(Pictures paired with source code)
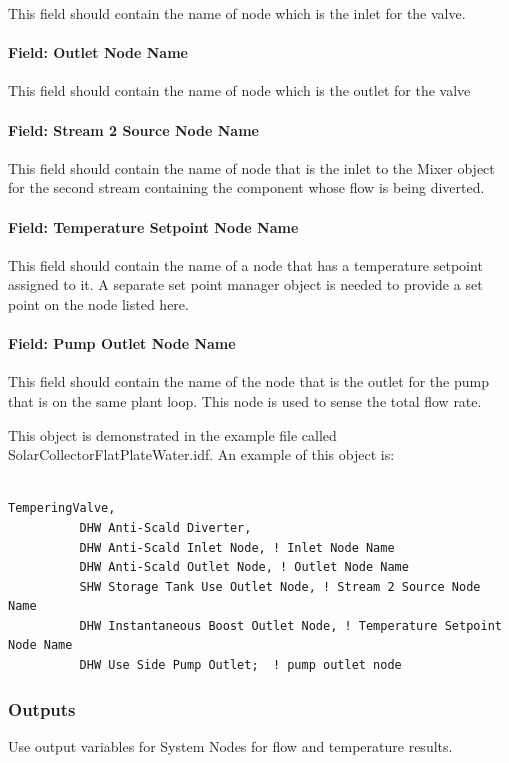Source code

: This field should contain the name of node which is the inlet for the valve.

\paragraph{Field: Outlet Node Name}\label{field-outlet-node-name-004}

This field should contain the name of node which is the outlet for the valve

\paragraph{Field: Stream 2 Source Node Name}\label{field-stream-2-source-node-name}

This field should contain the name of node that is the inlet to the Mixer object for the second stream containing the component whose flow is being diverted.

\paragraph{Field: Temperature Setpoint Node Name}\label{field-temperature-setpoint-node-name-000}

This field should contain the name of a node that has a temperature setpoint assigned to it. A separate set point manager object is needed to provide a set point on the node listed here.

\paragraph{Field: Pump Outlet Node Name}\label{field-pump-outlet-node-name}

This field should contain the name of the node that is the outlet for the pump that is on the same plant loop. This node is used to sense the total flow rate.

This object is demonstrated in the example file called SolarCollectorFlatPlateWater.idf. An example of this object is:

\begin{lstlisting}

TemperingValve,
          DHW Anti-Scald Diverter,
          DHW Anti-Scald Inlet Node, ! Inlet Node Name
          DHW Anti-Scald Outlet Node, ! Outlet Node Name
          SHW Storage Tank Use Outlet Node, ! Stream 2 Source Node Name
          DHW Instantaneous Boost Outlet Node, ! Temperature Setpoint Node Name
          DHW Use Side Pump Outlet;  ! pump outlet node
\end{lstlisting}

\subsubsection{Outputs}\label{outputs-023}

Use output variables for System Nodes for flow and temperature results.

**What needs to be done**
A word-for-word copy of the data above is needed, one that omits the pictures.

**Solution for this exercise**
Source code

: This field should contain the name of node which is the inlet for the valve.

\paragraph{Field: Outlet Node Name}\label{field-outlet-node-name-004}

This field should contain the name of node which is the outlet for the valve

\paragraph{Field: Stream 2 Source Node Name}\label{field-stream-2-source-node-name}

This field should contain the name of node that is the inlet to the Mixer object for the second stream containing the component whose flow is being diverted.

\paragraph{Field: Temperature Setpoint Node Name}\label{field-temperature-setpoint-node-name-000}

This field should contain the name of a node that has a temperature setpoint assigned to it. A separate set point manager object is needed to provide a set point on the node listed here.

\paragraph{Field: Pump Outlet Node Name}\label{field-pump-outlet-node-name}

This field should contain the name of the node that is the outlet for the pump that is on the same plant loop. This node is used to sense the total flow rate.

This object is demonstrated in the example file called SolarCollectorFlatPlateWater.idf. An example of this object is:

\begin{lstlisting}

TemperingValve,
          DHW Anti-Scald Diverter,
          DHW Anti-Scald Inlet Node, ! Inlet Node Name
          DHW Anti-Scald Outlet Node, ! Outlet Node Name
          SHW Storage Tank Use Outlet Node, ! Stream 2 Source Node Name
          DHW Instantaneous Boost Outlet Node, ! Temperature Setpoint Node Name
          DHW Use Side Pump Outlet;  ! pump outlet node
\end{lstlisting}

\subsubsection{Outputs}\label{outputs-023}

Use output variables for System Nodes for flow and temperature results.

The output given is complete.